志村:本当にそうですね。笑顔が大橋さん含めてみんな素敵じゃないですか。感情を全部顔に出してくれるみたいな。日本人は感情を表現するとか表情に出すとか得意じゃないので、大橋さんたちのように、またはきこえない・きこえにくい方たちのように、表現する力っていうのを日本人はたくさん影響受けてもらえたらいいなって思ったりします。

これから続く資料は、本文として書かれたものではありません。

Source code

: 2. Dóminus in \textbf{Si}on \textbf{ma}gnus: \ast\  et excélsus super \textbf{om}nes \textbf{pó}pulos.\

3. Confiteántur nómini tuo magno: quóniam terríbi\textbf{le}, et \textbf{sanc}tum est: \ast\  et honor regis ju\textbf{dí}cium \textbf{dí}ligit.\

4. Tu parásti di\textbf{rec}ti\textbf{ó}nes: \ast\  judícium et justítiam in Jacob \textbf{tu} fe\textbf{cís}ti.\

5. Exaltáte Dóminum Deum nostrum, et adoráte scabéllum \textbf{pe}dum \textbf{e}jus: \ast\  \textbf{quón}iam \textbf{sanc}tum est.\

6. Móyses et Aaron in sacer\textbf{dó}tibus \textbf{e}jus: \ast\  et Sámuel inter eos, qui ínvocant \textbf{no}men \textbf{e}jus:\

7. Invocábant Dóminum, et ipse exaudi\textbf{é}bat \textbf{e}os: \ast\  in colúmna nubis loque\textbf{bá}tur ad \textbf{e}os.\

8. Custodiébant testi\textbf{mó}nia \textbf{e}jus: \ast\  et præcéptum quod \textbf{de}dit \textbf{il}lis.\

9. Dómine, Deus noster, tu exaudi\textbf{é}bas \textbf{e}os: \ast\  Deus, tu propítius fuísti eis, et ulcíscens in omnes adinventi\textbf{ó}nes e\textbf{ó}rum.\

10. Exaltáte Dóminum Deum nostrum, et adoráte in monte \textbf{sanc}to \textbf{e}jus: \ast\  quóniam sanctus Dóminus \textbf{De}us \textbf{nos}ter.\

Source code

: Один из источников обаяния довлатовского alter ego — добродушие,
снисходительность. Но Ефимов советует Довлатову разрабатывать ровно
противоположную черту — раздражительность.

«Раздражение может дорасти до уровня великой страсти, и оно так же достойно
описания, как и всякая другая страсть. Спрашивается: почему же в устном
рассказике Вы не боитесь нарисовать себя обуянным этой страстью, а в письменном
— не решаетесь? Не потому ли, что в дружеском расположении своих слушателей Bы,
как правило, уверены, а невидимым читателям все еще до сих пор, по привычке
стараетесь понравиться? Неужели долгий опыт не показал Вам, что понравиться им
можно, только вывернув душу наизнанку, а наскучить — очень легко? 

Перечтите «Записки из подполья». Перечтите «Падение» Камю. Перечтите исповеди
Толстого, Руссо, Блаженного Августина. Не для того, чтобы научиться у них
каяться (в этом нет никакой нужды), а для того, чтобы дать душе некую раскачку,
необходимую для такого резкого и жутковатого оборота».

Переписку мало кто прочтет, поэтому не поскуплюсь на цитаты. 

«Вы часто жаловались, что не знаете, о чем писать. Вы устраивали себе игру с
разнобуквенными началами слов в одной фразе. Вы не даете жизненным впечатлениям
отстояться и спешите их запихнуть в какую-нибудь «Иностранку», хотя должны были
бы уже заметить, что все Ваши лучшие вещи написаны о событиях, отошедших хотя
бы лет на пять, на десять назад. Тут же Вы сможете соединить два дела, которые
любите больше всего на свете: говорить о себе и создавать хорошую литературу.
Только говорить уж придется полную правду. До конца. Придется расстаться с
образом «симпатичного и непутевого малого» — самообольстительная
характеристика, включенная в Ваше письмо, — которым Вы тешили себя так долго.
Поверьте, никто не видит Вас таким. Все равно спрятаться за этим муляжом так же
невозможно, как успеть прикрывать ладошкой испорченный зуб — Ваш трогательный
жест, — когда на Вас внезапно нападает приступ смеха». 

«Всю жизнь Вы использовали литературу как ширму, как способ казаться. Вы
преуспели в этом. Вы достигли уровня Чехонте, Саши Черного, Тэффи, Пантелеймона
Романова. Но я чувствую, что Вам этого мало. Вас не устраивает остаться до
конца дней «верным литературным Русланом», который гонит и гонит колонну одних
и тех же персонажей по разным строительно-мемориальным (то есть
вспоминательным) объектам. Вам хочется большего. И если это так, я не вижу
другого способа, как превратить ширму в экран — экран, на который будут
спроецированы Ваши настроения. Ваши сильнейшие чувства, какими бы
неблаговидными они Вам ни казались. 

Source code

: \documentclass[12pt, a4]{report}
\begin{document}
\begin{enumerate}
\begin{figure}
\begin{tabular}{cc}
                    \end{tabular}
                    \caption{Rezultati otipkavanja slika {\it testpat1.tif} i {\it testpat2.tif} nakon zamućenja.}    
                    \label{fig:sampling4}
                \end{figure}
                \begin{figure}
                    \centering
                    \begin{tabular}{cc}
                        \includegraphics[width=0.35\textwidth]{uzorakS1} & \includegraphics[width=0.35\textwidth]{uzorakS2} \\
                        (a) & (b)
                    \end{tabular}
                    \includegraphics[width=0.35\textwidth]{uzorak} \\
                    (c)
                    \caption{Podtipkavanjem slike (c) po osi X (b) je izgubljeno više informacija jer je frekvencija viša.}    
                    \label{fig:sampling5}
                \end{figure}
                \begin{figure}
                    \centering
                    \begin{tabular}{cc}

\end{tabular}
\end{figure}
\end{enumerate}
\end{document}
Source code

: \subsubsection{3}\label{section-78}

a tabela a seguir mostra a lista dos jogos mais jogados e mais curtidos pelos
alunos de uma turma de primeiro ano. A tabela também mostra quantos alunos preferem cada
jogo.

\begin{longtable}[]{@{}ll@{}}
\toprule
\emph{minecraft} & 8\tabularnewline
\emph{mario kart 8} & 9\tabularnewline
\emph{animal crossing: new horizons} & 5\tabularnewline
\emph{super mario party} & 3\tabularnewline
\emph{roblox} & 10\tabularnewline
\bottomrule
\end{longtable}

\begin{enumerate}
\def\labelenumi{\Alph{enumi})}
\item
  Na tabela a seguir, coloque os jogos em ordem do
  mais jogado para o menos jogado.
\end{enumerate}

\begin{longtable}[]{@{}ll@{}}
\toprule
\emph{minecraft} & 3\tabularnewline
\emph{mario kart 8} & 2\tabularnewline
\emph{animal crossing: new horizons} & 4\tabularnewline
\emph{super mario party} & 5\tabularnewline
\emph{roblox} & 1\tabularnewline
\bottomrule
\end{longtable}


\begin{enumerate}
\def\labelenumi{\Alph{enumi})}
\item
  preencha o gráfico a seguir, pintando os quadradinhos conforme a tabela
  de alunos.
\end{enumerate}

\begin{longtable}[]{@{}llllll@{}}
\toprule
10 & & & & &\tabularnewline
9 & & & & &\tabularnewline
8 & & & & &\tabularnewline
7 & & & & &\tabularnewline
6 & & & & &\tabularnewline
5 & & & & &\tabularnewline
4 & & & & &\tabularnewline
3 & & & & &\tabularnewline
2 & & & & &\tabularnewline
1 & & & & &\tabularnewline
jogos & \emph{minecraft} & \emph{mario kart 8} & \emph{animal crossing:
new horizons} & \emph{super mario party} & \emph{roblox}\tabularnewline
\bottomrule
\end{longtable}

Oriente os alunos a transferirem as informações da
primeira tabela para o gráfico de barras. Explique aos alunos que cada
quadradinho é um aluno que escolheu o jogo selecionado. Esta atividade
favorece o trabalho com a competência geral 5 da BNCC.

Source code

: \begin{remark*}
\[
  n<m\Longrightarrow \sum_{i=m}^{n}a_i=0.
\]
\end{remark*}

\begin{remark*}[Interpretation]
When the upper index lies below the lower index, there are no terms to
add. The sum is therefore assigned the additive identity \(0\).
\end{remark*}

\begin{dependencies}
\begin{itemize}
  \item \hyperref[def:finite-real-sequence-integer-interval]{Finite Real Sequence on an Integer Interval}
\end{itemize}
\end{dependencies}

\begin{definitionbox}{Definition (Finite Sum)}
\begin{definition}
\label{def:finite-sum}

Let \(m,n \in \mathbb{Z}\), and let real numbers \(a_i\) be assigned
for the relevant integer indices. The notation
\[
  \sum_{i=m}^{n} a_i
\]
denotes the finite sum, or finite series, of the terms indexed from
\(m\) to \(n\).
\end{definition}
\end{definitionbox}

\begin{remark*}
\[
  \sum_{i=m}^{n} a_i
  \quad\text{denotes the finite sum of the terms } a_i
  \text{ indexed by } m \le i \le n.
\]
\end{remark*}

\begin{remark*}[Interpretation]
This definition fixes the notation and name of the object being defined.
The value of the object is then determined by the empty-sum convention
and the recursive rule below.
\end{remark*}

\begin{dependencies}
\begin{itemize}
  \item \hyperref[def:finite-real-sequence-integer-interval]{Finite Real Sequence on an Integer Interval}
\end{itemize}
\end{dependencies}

薬師寺:そうですよね〜。それもありますが、多分ろう者の皆様方からしてみると、彼らがマイノリティではないんですよね、ろう者の世界では。
志村:はいそうです。
薬師寺:うーん、だから私達1人がポツンとその中に入り込んでいったとき、どうなんだろう?っていう。ろう者の皆様方、本当にろう者としての誇りを持ちです。だからその壁を作っているってこと、障害だって呼んでるのは私達だけで、向こうからしてみると、きこえるからなんだ?自分たちの表現はわかんねぇだろうって思っていらっしゃるかもしれないし、なんかそんなところじゃないんだよなーみたいなのを、本当にそういう壁みたいなのが打ち破られてくると、もっともっと素敵な関係性も作れますよね。それが本当に大橋さんの表現みたいなところで感じてもらえると、私は嬉しいかなって思います。
志村:本当にね、世界中の人と通じ合えるんだなってことを見ていて思いますね。言語の壁を越えて繋がってくんだなっていうのを、ものすごく感じます。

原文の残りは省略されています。